● **ASSIGNED TASK**
Print all the records below exactly as they stand, but leave out the pictures.

● **RECORDS PROVIDED**
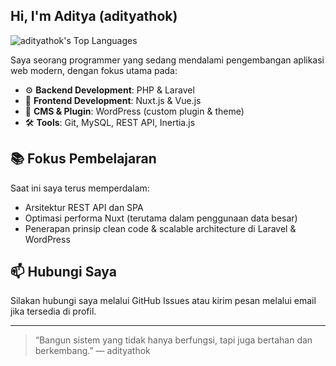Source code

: ## Hi, I'm Aditya (adityathok)

![adityathok's Top Languages](https://github-readme-stats.vercel.app/api/top-langs/?username=adityathok&theme=react&show_icons=true&hide_border=true&layout=compact)

Saya seorang programmer yang sedang mendalami pengembangan aplikasi web modern, dengan fokus utama pada:

- ⚙️ **Backend Development**: PHP & Laravel
- 🎨 **Frontend Development**: Nuxt.js & Vue.js
- 🧩 **CMS & Plugin**: WordPress (custom plugin & theme)
- 🛠️ **Tools**: Git, MySQL, REST API, Inertia.js

## 📚 Fokus Pembelajaran
Saat ini saya terus memperdalam:

- Arsitektur REST API dan SPA
- Optimasi performa Nuxt (terutama dalam penggunaan data besar)
- Penerapan prinsip clean code & scalable architecture di Laravel & WordPress

## 📫 Hubungi Saya
Silakan hubungi saya melalui GitHub Issues atau kirim pesan melalui email jika tersedia di profil.

---

> “Bangun sistem yang tidak hanya berfungsi, tapi juga bertahan dan berkembang.” — adityathok
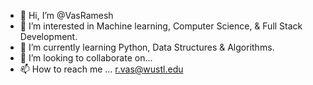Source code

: - 👋 Hi, I’m @VasRamesh
- 👀 I’m interested in Machine learning, Computer Science, & Full Stack Development. 
- 🌱 I’m currently learning Python, Data Structures & Algorithms.
- 💞️ I’m looking to collaborate on...
- 📫 How to reach me ... r.vas@wustl.edu

<!---
VasRamesh/VasRamesh is a ✨ special ✨ repository because its `README.md` (this file) appears on your GitHub profile.
You can click the Preview link to take a look at your changes.
--->
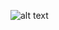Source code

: ![alt text](https://cdn.discordapp.com/attachments/810479472142843924/962808452609089586/banner_mobcoins.png)
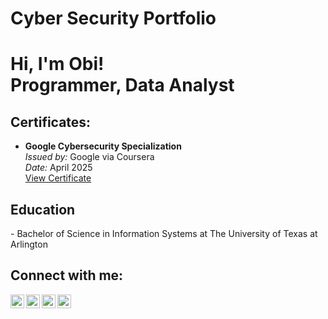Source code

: # Cyber Security Portfolio

<h1>Hi, I'm Obi! <br/>Programmer, Data Analyst</h1>

<h2>Certificates:</h2>
<ul>
  <li>
    <strong>Google Cybersecurity Specialization</strong><br>
    <em>Issued by:</em> Google via Coursera<br>
    <em>Date:</em> April 2025<br>
    <a href="https://github.com/aburtz/cyberportfolio/assets/Coursera KD2JDCN3YAPS.pdf" target="_blank">View Certificate</a>
  </li>
</ul>
<h2>Education</h2>
- Bachelor of Science in Information Systems at The University of Texas at Arlington

<h2>Connect with me:</h2>

[<img align="left" alt="JoshMadakor | YouTube" width="22px" src="https://cdn.jsdelivr.net/npm/simple-icons@v3/icons/youtube.svg" />][youtube]
[<img align="left" alt="JoshMadakor | Twitter" width="22px" src="https://cdn.jsdelivr.net/npm/simple-icons@v3/icons/twitter.svg" />][twitter]
[<img align="left" alt="JoshMadakor | LinkedIn" width="22px" src="https://cdn.jsdelivr.net/npm/simple-icons@v3/icons/linkedin.svg" />][linkedin]
[<img align="left" alt="JoshMadakor | Instagram" width="22px" src="https://cdn.jsdelivr.net/npm/simple-icons@v3/icons/instagram.svg" />][instagram]

[twitter]: https://twitter.com/
[youtube]: https://www.youtube.com/c/
[instagram]: https://www.instagram.com/
[linkedin]: https://linkedin.com/in/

● **FINAL ANSWER**
Source code

: ## Hi, I'm Aditya (adityathok)

![adityathok's Top Languages](https://github-readme-stats.vercel.app/api/top-langs/?username=adityathok&theme=react&show_icons=true&hide_border=true&layout=compact)

Saya seorang programmer yang sedang mendalami pengembangan aplikasi web modern, dengan fokus utama pada:

- ⚙️ **Backend Development**: PHP & Laravel
- 🎨 **Frontend Development**: Nuxt.js & Vue.js
- 🧩 **CMS & Plugin**: WordPress (custom plugin & theme)
- 🛠️ **Tools**: Git, MySQL, REST API, Inertia.js

## 📚 Fokus Pembelajaran
Saat ini saya terus memperdalam:

- Arsitektur REST API dan SPA
- Optimasi performa Nuxt (terutama dalam penggunaan data besar)
- Penerapan prinsip clean code & scalable architecture di Laravel & WordPress

## 📫 Hubungi Saya
Silakan hubungi saya melalui GitHub Issues atau kirim pesan melalui email jika tersedia di profil.

---

> “Bangun sistem yang tidak hanya berfungsi, tapi juga bertahan dan berkembang.” — adityathok
Source code

: - 👋 Hi, I’m @VasRamesh
- 👀 I’m interested in Machine learning, Computer Science, & Full Stack Development. 
- 🌱 I’m currently learning Python, Data Structures & Algorithms.
- 💞️ I’m looking to collaborate on...
- 📫 How to reach me ... r.vas@wustl.edu

<!---
VasRamesh/VasRamesh is a ✨ special ✨ repository because its `README.md` (this file) appears on your GitHub profile.
You can click the Preview link to take a look at your changes.
--->
Source code

: ![alt text](https://cdn.discordapp.com/attachments/810479472142843924/962808452609089586/banner_mobcoins.png)
Source code

: # Cyber Security Portfolio

<h1>Hi, I'm Obi! <br/>Programmer, Data Analyst</h1>

<h2>Certificates:</h2>
<ul>
  <li>
    <strong>Google Cybersecurity Specialization</strong><br>
    <em>Issued by:</em> Google via Coursera<br>
    <em>Date:</em> April 2025<br>
    <a href="https://github.com/aburtz/cyberportfolio/assets/Coursera KD2JDCN3YAPS.pdf" target="_blank">View Certificate</a>
  </li>
</ul>
<h2>Education</h2>
- Bachelor of Science in Information Systems at The University of Texas at Arlington

<h2>Connect with me:</h2>

[<img align="left" alt="JoshMadakor | YouTube" width="22px" src="https://cdn.jsdelivr.net/npm/simple-icons@v3/icons/youtube.svg" />][youtube]
[<img align="left" alt="JoshMadakor | Twitter" width="22px" src="https://cdn.jsdelivr.net/npm/simple-icons@v3/icons/twitter.svg" />][twitter]
[<img align="left" alt="JoshMadakor | LinkedIn" width="22px" src="https://cdn.jsdelivr.net/npm/simple-icons@v3/icons/linkedin.svg" />][linkedin]
[<img align="left" alt="JoshMadakor | Instagram" width="22px" src="https://cdn.jsdelivr.net/npm/simple-icons@v3/icons/instagram.svg" />][instagram]

[twitter]: https://twitter.com/
[youtube]: https://www.youtube.com/c/
[instagram]: https://www.instagram.com/
[linkedin]: https://linkedin.com/in/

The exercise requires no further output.